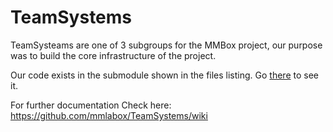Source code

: # TeamSystems

TeamSysteams are one of 3 subgroups for the MMBox project, our purpose was to build the core infrastructure of the project.

Our code exists in the submodule shown in the files listing. Go [there](https://github.com/JeaSoup/timeflux_influx.git) to see it.


For further documentation Check here: https://github.com/mmlabox/TeamSystems/wiki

----

__Work instruction__. If a line of the data contains "github", copy it out.

__Final answer__.
Our code exists in the submodule shown in the files listing. Go [there](https://github.com/JeaSoup/timeflux_influx.git) to see it.
For further documentation Check here: https://github.com/mmlabox/TeamSystems/wiki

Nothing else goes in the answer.